What you are asked to do:
When a line in the entries below contains "reference", tally it; give the tally with nothing added.

Stored data:
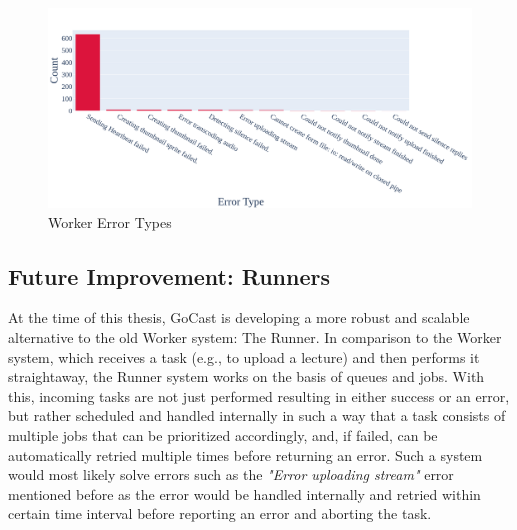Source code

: \begin{figure}[htpb]
    \centering
    \includegraphics[width=\linewidth]{images/plots/worker/error_types.png}
    \caption[Worker Error Types]{Worker Error Types}\label{fig:worker-error-types}
\end{figure}

\subsection{Future Improvement: Runners}

At the time of this thesis, GoCast is developing a more robust and scalable alternative to the old Worker system: The Runner. In comparison to the Worker system, which receives a task (e.g., to upload a lecture) and then performs it straightaway, the Runner system works on the basis of queues and jobs. With this, incoming tasks are not just performed resulting in either success or an error, but rather scheduled and handled internally in such a way that a task consists of multiple jobs that can be prioritized accordingly, and, if failed, can be automatically retried multiple times before returning an error. Such a system would most likely solve errors such as the \textit{"Error uploading stream"} error mentioned before as the error would be handled internally and retried within certain time interval before reporting an error and aborting the task.



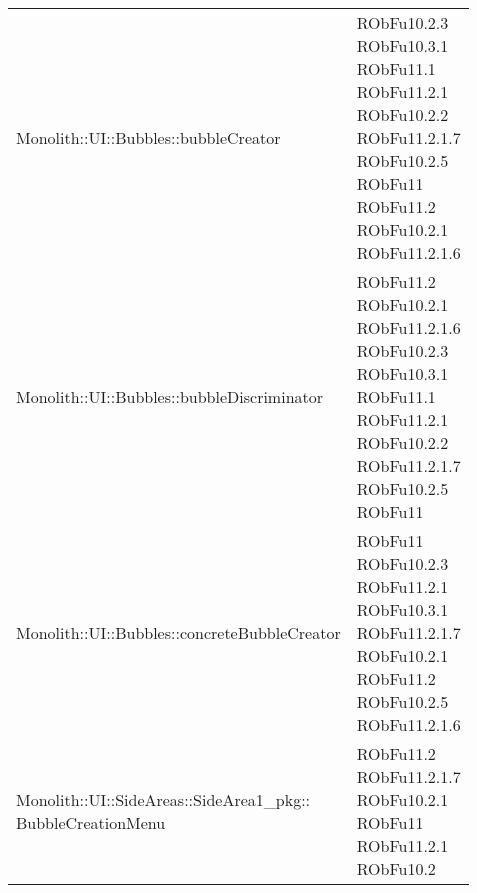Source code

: \begin{center}
\begin{longtable}{|
*{1}{>{\centering\arraybackslash}m{7.5cm}|}
*{1}{>{\centering\arraybackslash}m{2.5cm}|}}
{\\RObFu11
\\RObFu11.2.1
\\RObFu11.2.1.7
\\}\\\hline
Monolith::UI::Bubbles::bubbleCreator & \makecell{RObFu10.2.3
\\RObFu10.3.1
\\RObFu11.1
\\RObFu11.2.1
\\RObFu10.2.2
\\RObFu11.2.1.7
\\RObFu10.2.5
\\RObFu11
\\RObFu11.2
\\RObFu10.2.1
\\RObFu11.2.1.6
\\}\\\hline
Monolith::UI::Bubbles::bubbleDiscriminator & \makecell{RObFu11.2
\\RObFu10.2.1
\\RObFu11.2.1.6
\\RObFu10.2.3
\\RObFu10.3.1
\\RObFu11.1
\\RObFu11.2.1
\\RObFu10.2.2
\\RObFu11.2.1.7
\\RObFu10.2.5
\\RObFu11
\\}\\\hline
Monolith::UI::Bubbles::concreteBubbleCreator & \makecell{RObFu11
\\RObFu10.2.3
\\RObFu11.2.1
\\RObFu10.3.1
\\RObFu11.2.1.7
\\RObFu10.2.1
\\RObFu11.2
\\RObFu10.2.5
\\RObFu11.2.1.6
\\}\\\hline
\makecell[l]{Monolith::UI::SideAreas::SideArea1\_pkg:: \\ \hfill BubbleCreationMenu} & \makecell{RObFu11.2
\\RObFu11.2.1.7
\\RObFu10.2.1
\\RObFu11
\\RObFu11.2.1
\\RObFu10.2
}
\end{longtable}
\end{center}
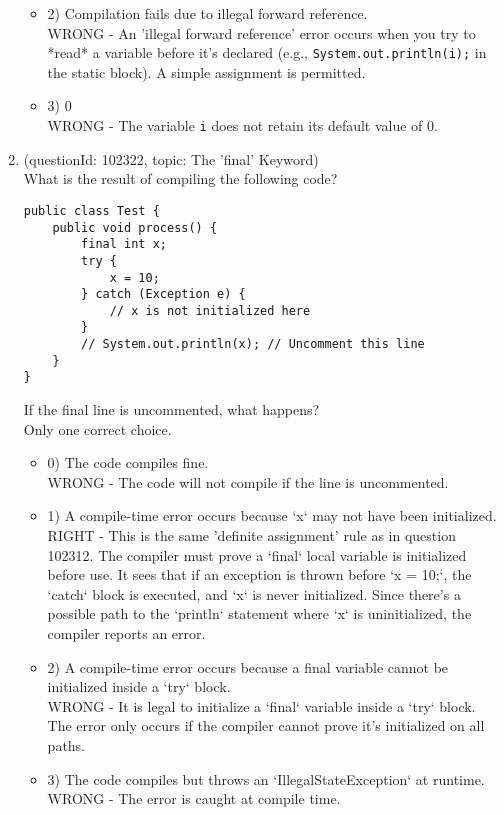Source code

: \documentclass[12pt]{article}
\begin{document}
\begin{enumerate}[label=(\arabic*)]
\begin{itemize}
\item 2) Compilation fails due to illegal forward reference.
 \\ 
WRONG - An 'illegal forward reference' error occurs when you try to *read* a variable before it's declared (e.g., \verb|System.out.println(i);| in the static block). A simple assignment is permitted.

\item 3) 0
 \\ 
WRONG - The variable \verb|i| does not retain its default value of 0.

\end{itemize}
\item (questionId: 102322, topic: The 'final' Keyword) \\ 
What is the result of compiling the following code?\n\begin{verbatim}
public class Test {
    public void process() {
        final int x;
        try {
            x = 10;
        } catch (Exception e) {
            // x is not initialized here
        }
        // System.out.println(x); // Uncomment this line
    }
}
\end{verbatim}
If the final line is uncommented, what happens?
\\ \noindent Only one correct choice. 
\begin{itemize}
\item 0) The code compiles fine.
 \\ 
WRONG - The code will not compile if the line is uncommented.

\item 1) A compile-time error occurs because `x` may not have been initialized.
 \\ 
RIGHT - This is the same 'definite assignment' rule as in question 102312. The compiler must prove a `final` local variable is initialized before use. It sees that if an exception is thrown before `x = 10;`, the `catch` block is executed, and `x` is never initialized. Since there's a possible path to the `println` statement where `x` is uninitialized, the compiler reports an error.

\item 2) A compile-time error occurs because a final variable cannot be initialized inside a `try` block.
 \\ 
WRONG - It is legal to initialize a `final` variable inside a `try` block. The error only occurs if the compiler cannot prove it's initialized on all paths.

\item 3) The code compiles but throws an `IllegalStateException` at runtime.
 \\ 
WRONG - The error is caught at compile time.


\end{itemize}
\end{enumerate}
\end{document}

Reply to the task:
2